(Extracted data entries)
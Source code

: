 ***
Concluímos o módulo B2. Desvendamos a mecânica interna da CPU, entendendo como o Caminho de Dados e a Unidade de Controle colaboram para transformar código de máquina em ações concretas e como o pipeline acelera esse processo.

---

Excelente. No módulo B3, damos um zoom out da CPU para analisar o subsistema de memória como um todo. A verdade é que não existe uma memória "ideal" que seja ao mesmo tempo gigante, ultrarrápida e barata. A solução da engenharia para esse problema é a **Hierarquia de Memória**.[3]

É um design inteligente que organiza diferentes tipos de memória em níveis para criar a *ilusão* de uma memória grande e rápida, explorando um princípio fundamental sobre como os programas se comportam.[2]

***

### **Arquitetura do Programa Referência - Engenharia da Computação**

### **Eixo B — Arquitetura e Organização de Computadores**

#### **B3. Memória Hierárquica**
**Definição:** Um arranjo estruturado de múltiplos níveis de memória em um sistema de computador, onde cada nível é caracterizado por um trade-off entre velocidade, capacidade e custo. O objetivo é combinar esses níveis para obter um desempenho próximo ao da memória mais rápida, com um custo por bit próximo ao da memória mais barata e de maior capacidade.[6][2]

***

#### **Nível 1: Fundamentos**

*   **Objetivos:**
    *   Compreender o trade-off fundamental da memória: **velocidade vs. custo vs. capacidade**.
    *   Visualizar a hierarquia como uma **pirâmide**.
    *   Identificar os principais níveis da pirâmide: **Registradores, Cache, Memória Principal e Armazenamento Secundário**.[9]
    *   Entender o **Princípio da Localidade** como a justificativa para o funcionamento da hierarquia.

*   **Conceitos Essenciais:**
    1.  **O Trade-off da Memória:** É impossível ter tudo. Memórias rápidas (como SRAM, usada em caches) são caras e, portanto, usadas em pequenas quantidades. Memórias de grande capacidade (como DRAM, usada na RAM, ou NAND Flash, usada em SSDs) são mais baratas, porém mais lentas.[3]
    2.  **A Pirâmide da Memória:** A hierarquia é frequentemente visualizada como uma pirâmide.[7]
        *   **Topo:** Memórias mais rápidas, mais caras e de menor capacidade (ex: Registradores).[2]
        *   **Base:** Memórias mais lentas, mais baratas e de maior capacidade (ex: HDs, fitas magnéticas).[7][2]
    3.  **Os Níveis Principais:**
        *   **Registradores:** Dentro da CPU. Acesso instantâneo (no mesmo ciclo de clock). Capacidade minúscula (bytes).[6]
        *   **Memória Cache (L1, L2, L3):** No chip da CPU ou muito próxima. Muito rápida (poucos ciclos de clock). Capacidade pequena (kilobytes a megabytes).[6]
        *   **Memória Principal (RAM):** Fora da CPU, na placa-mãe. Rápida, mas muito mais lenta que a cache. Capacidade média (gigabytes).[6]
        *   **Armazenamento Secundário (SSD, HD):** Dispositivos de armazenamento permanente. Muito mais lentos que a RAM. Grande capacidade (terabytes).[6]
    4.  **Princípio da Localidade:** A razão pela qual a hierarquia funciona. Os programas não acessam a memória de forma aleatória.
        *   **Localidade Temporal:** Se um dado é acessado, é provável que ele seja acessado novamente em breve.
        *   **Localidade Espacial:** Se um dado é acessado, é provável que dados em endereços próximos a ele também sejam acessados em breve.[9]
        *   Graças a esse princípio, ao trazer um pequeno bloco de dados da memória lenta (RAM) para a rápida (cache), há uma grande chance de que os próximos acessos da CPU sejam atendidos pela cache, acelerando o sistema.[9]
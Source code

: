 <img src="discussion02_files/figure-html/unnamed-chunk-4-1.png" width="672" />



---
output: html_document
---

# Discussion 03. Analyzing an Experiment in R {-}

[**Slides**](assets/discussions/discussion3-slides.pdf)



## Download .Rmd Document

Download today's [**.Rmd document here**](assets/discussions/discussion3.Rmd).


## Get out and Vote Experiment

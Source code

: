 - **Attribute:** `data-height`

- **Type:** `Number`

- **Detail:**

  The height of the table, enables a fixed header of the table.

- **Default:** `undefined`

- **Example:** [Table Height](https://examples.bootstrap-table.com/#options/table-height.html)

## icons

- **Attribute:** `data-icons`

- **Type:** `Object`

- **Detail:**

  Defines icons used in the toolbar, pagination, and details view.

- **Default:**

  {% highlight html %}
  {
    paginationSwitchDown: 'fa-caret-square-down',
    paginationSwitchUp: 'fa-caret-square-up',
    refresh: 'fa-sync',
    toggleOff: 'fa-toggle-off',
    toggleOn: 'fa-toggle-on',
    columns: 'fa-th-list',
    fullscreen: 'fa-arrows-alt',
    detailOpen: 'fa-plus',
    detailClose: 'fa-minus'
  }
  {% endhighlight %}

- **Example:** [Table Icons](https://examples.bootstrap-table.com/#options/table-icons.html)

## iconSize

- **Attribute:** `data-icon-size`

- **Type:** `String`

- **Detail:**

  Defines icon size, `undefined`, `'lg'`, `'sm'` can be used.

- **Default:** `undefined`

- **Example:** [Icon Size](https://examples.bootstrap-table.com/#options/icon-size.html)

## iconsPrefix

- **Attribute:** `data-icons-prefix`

§ **WHAT TO WORK ON**: Send back the lines of the records word for word, from the very first through the line containing "Excelente. No módulo".

§ **SOLUTION FOR THIS EXERCISE**:
Source code

: ***
Concluímos o módulo B2. Desvendamos a mecânica interna da CPU, entendendo como o Caminho de Dados e a Unidade de Controle colaboram para transformar código de máquina em ações concretas e como o pipeline acelera esse processo.

---

Excelente. No módulo B3, damos um zoom out da CPU para analisar o subsistema de memória como um todo. A verdade é que não existe uma memória "ideal" que seja ao mesmo tempo gigante, ultrarrápida e barata. A solução da engenharia para esse problema é a **Hierarquia de Memória**.[3]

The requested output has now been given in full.